▸ **Task prompt**: When a line of the entries contains "coffee", please list that line.

'''

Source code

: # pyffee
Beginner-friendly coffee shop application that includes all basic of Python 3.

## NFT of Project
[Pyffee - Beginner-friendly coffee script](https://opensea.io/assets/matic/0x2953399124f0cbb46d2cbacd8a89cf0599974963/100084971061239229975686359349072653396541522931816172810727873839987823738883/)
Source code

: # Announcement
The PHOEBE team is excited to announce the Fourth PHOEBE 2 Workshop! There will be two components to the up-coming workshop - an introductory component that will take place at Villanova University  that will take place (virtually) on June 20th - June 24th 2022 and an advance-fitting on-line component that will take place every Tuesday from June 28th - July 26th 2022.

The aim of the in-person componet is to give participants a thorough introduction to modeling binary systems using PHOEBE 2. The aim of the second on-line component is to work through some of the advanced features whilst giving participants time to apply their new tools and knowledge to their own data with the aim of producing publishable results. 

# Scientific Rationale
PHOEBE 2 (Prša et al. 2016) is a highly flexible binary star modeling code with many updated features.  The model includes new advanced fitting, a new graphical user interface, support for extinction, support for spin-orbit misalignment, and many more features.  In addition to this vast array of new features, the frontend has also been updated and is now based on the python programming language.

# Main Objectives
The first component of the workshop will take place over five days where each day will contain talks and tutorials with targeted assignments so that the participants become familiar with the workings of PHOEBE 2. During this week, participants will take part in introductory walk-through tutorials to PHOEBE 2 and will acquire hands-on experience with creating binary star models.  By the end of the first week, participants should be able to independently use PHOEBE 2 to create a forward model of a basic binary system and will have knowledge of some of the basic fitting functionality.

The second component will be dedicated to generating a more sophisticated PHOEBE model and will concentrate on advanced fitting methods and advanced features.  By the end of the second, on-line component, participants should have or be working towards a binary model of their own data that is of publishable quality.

'''

▸ **Solution to this problem**:
Beginner-friendly coffee shop application that includes all basic of Python 3.
[Pyffee - Beginner-friendly coffee script](https://opensea.io/assets/matic/0x2953399124f0cbb46d2cbacd8a89cf0599974963/100084971061239229975686359349072653396541522931816172810727873839987823738883/)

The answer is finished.